### WHAT THIS TASK INVOLVES
Print the data below exactly, but only the lines from the one containing "[#]: collector: (lujun9972)" down to the one containing "### Slimbook battery optimizer application", inclusive.

### RECORDS
________________
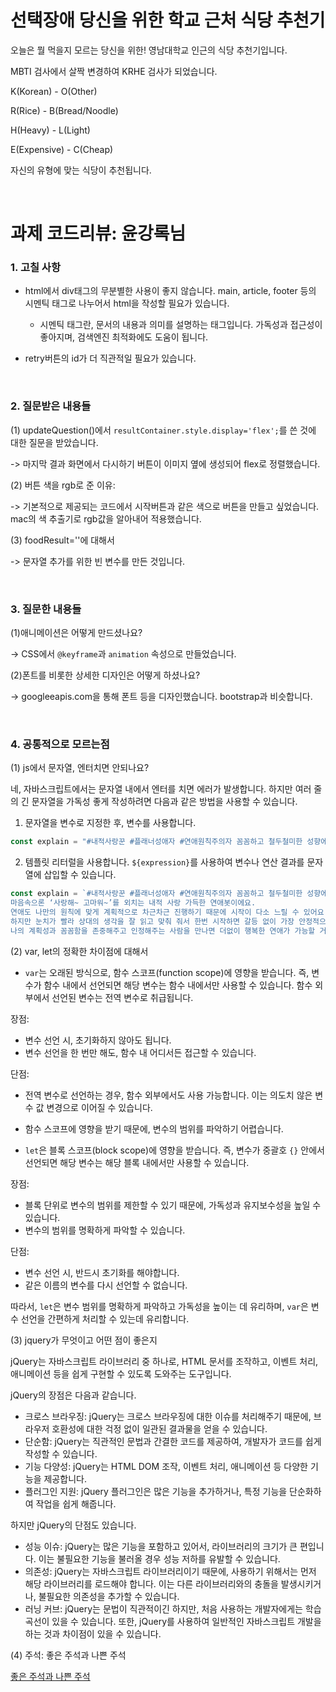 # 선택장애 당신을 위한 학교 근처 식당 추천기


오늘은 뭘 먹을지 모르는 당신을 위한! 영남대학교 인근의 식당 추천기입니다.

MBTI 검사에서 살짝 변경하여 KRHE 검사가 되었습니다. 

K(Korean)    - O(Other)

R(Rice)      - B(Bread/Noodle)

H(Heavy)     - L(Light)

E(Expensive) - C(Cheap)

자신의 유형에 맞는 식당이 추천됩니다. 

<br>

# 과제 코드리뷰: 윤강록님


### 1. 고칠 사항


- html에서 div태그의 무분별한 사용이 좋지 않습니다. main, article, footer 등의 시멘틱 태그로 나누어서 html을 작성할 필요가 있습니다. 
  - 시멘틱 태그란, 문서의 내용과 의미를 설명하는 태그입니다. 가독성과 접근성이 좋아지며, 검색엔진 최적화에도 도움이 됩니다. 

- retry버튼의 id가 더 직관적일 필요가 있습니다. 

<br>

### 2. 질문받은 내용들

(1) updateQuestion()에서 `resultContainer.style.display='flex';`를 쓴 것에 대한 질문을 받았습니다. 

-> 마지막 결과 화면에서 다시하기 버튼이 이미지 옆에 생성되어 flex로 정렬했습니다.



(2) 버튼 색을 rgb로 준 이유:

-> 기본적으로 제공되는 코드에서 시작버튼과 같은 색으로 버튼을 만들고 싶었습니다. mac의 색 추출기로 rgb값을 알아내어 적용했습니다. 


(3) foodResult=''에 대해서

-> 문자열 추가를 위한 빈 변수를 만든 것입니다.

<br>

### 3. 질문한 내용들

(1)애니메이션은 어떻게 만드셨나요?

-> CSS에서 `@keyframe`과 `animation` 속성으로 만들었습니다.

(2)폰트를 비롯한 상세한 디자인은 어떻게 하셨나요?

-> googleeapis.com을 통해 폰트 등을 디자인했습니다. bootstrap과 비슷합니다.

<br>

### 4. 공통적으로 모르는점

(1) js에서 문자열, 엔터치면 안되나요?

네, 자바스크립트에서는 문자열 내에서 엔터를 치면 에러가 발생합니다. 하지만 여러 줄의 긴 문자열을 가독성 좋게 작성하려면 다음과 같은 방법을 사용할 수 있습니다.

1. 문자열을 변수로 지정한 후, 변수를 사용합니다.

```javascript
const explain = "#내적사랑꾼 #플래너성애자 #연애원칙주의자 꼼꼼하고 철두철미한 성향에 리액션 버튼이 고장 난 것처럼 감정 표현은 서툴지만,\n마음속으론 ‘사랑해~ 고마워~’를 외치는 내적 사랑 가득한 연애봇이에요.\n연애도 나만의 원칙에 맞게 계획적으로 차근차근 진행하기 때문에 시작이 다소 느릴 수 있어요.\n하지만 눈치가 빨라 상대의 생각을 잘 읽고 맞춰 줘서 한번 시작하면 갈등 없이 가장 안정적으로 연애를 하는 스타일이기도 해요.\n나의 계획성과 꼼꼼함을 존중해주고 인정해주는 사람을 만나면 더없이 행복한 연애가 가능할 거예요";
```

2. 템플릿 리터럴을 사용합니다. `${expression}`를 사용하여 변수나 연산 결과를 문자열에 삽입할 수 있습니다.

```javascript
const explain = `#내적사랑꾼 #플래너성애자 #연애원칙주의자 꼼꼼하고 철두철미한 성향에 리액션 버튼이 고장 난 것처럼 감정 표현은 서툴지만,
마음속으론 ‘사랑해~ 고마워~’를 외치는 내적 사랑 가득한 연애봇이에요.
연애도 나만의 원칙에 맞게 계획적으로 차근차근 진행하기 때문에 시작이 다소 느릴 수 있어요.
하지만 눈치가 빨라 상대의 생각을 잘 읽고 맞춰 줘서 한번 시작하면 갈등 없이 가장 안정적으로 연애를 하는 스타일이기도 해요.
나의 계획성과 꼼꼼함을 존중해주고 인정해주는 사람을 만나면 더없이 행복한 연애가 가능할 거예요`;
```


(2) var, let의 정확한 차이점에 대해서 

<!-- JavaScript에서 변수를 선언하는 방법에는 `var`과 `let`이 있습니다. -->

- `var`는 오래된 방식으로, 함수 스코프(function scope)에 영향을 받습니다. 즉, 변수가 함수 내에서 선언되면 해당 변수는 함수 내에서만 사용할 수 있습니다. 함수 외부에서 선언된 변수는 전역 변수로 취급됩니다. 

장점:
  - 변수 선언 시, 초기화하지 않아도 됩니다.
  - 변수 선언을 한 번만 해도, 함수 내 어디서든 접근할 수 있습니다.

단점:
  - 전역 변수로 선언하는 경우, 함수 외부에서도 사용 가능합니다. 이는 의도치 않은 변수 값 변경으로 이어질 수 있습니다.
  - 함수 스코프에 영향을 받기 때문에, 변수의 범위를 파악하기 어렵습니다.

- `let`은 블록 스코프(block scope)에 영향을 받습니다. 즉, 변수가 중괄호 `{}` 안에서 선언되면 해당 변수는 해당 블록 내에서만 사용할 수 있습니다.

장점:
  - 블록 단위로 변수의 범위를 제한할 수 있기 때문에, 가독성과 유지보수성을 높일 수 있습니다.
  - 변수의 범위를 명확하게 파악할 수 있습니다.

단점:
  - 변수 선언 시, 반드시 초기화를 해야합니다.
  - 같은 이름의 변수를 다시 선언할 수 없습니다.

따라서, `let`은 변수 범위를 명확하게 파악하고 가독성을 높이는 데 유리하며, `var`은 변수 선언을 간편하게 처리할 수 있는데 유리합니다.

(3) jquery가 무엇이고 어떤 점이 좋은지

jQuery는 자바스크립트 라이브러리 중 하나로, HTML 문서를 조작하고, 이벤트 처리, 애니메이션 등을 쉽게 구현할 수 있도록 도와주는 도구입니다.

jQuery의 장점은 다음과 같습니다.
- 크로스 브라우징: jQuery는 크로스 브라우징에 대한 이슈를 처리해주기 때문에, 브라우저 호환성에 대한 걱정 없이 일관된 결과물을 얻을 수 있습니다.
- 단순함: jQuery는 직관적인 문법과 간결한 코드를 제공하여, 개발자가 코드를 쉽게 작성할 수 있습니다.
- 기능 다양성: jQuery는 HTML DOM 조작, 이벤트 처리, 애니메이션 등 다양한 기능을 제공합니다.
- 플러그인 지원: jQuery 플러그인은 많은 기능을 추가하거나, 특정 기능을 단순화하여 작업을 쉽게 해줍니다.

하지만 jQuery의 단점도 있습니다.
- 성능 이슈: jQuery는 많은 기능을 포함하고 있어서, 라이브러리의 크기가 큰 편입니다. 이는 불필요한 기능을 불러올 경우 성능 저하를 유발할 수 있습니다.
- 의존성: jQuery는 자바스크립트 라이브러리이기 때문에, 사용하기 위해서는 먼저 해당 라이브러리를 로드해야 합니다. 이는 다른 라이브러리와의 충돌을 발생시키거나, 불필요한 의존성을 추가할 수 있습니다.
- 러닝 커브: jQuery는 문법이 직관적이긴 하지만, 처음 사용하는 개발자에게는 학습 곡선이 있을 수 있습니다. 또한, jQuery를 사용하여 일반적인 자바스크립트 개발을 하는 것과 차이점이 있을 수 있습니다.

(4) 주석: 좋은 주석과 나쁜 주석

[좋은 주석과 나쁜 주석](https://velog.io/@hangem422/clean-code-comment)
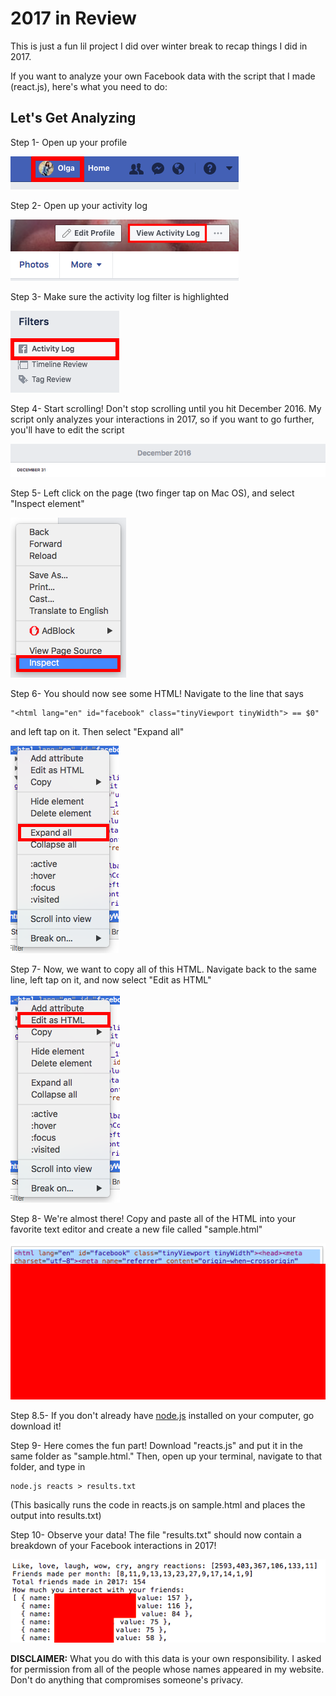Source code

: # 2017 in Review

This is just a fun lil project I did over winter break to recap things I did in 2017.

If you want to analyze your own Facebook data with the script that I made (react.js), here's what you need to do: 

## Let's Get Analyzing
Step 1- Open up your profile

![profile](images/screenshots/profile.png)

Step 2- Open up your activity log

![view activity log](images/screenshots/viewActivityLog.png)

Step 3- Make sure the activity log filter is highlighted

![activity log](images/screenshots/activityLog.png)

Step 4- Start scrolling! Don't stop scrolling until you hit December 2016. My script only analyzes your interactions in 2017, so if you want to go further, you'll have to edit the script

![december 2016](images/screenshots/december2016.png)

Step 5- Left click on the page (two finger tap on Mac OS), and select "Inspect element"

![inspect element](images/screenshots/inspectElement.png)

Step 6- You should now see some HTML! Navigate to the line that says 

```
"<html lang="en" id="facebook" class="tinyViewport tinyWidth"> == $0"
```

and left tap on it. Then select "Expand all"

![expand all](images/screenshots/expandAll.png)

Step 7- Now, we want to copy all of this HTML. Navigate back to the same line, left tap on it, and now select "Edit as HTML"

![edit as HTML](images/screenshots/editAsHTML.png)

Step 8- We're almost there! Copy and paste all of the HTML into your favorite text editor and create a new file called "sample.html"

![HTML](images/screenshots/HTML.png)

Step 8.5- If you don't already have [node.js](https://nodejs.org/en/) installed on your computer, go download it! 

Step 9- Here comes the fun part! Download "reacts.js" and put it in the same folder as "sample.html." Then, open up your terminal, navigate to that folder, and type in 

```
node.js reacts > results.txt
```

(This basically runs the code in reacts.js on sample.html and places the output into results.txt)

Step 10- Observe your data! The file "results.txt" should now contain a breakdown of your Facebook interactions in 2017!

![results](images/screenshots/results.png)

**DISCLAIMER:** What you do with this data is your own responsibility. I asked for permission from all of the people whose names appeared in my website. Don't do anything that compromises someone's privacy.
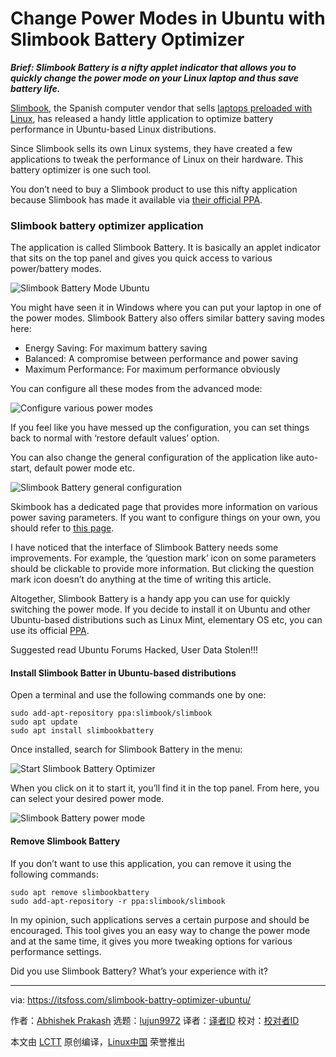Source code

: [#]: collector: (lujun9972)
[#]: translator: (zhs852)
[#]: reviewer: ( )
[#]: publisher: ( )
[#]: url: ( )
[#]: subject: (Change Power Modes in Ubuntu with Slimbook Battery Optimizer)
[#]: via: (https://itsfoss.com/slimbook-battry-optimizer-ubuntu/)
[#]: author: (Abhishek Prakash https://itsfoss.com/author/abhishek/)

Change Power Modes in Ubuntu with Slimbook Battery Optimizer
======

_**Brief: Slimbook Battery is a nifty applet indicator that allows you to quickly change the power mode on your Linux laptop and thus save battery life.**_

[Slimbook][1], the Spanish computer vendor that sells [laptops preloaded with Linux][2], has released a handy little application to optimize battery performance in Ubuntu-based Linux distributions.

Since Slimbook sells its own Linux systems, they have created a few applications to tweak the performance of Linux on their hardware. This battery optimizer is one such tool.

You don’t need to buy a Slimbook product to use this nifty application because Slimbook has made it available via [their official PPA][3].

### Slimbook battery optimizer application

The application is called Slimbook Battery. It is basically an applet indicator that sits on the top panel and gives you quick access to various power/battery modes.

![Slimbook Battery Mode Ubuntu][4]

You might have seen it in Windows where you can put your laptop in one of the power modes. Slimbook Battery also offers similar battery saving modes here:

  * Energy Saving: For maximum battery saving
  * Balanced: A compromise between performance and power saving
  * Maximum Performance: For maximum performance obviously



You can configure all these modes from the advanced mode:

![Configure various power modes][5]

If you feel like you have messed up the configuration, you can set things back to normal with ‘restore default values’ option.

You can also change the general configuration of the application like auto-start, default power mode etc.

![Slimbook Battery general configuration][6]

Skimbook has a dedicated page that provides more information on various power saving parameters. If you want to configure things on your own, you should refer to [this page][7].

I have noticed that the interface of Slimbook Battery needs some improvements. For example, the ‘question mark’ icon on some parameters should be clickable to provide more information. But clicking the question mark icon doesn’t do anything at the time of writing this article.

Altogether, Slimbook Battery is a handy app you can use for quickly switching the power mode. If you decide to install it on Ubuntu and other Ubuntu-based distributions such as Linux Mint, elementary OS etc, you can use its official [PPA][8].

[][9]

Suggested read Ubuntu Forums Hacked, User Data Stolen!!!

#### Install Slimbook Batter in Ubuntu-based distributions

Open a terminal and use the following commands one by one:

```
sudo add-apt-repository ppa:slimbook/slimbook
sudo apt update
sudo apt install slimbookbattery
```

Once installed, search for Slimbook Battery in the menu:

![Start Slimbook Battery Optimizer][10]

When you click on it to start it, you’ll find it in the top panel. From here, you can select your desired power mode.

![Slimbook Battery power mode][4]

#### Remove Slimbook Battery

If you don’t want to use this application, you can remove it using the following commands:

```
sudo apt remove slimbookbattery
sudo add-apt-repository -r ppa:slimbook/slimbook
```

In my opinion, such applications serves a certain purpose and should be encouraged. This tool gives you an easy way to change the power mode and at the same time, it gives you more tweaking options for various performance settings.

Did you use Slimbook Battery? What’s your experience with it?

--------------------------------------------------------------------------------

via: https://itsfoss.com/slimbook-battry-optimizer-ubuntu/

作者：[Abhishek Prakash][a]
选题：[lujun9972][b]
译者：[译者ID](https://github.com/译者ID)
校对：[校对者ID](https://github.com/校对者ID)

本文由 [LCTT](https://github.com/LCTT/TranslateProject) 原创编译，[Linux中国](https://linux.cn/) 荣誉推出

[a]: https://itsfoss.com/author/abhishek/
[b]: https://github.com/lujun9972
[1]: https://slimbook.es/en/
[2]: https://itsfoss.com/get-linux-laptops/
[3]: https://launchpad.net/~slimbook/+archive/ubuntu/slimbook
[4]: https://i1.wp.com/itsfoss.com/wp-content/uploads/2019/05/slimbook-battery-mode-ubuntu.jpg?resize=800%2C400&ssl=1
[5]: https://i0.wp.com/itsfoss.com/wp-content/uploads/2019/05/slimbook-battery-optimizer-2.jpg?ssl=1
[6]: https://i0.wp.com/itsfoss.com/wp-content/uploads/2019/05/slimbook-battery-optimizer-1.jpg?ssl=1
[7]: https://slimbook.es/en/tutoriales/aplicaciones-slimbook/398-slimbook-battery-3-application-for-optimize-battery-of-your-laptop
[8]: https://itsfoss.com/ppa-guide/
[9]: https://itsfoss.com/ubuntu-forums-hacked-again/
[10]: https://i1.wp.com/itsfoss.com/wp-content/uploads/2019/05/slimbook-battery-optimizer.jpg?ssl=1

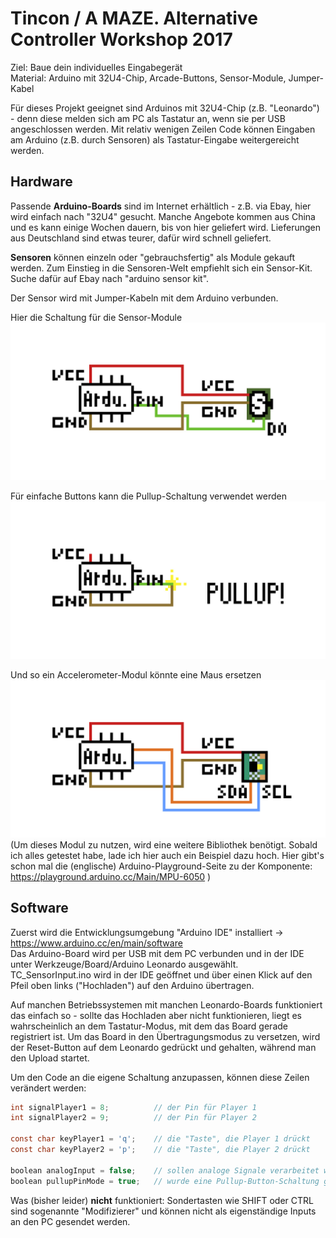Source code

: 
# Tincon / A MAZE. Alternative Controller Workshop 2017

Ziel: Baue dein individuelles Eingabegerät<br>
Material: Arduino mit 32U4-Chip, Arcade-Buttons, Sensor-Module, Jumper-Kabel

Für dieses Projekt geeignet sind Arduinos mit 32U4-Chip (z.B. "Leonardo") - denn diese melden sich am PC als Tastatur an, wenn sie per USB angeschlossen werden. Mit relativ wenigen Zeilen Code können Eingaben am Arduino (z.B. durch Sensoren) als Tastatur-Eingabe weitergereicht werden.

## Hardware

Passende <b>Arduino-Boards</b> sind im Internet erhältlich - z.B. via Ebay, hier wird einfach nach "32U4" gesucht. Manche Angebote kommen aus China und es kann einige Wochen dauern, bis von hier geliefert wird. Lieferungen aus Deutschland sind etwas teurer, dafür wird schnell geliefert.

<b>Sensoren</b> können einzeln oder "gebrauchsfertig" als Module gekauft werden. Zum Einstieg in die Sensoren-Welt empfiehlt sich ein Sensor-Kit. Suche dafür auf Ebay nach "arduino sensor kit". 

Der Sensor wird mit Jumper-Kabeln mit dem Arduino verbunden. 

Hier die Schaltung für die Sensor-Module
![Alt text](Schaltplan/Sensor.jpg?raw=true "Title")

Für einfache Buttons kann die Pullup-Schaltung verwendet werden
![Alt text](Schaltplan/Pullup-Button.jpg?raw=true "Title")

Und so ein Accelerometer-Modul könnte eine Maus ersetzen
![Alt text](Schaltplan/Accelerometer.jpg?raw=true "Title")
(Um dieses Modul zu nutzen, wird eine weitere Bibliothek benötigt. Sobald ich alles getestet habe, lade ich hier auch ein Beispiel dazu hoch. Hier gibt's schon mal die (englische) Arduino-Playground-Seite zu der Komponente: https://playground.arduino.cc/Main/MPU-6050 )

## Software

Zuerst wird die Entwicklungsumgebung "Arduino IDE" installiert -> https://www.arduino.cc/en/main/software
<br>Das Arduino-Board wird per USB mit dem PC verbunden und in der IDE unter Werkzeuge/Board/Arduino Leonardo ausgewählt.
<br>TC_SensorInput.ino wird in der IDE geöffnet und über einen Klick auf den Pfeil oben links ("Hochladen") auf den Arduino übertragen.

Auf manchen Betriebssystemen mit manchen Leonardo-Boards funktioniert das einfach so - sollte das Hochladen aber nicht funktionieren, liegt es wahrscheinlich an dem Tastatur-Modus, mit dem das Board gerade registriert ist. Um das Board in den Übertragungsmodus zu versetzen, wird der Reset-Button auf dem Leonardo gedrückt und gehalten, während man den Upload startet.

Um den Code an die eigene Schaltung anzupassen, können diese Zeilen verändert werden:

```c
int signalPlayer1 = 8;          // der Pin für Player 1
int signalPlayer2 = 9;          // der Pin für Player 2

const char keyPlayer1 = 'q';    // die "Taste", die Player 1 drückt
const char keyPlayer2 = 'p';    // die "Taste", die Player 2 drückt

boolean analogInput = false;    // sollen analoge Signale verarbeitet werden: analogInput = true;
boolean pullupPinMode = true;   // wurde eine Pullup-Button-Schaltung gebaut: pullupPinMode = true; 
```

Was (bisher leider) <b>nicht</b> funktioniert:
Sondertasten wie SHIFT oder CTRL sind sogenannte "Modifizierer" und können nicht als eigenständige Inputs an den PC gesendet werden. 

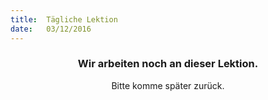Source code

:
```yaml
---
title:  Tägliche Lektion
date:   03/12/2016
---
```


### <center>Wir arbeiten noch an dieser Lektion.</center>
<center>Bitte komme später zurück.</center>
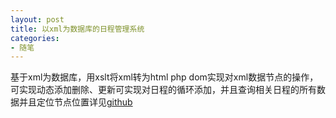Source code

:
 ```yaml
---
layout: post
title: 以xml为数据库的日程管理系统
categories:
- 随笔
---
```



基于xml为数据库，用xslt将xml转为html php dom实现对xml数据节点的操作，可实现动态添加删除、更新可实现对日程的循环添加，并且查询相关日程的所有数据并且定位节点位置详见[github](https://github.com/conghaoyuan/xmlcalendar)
________________
### ANSWER SPACE
: [#]: collector: (lujun9972)
[#]: translator: (zhs852)
[#]: reviewer: ( )
[#]: publisher: ( )
[#]: url: ( )
[#]: subject: (Change Power Modes in Ubuntu with Slimbook Battery Optimizer)
[#]: via: (https://itsfoss.com/slimbook-battry-optimizer-ubuntu/)
[#]: author: (Abhishek Prakash https://itsfoss.com/author/abhishek/)

Change Power Modes in Ubuntu with Slimbook Battery Optimizer
======

_**Brief: Slimbook Battery is a nifty applet indicator that allows you to quickly change the power mode on your Linux laptop and thus save battery life.**_

[Slimbook][1], the Spanish computer vendor that sells [laptops preloaded with Linux][2], has released a handy little application to optimize battery performance in Ubuntu-based Linux distributions.

Since Slimbook sells its own Linux systems, they have created a few applications to tweak the performance of Linux on their hardware. This battery optimizer is one such tool.

You don’t need to buy a Slimbook product to use this nifty application because Slimbook has made it available via [their official PPA][3].

### Slimbook battery optimizer application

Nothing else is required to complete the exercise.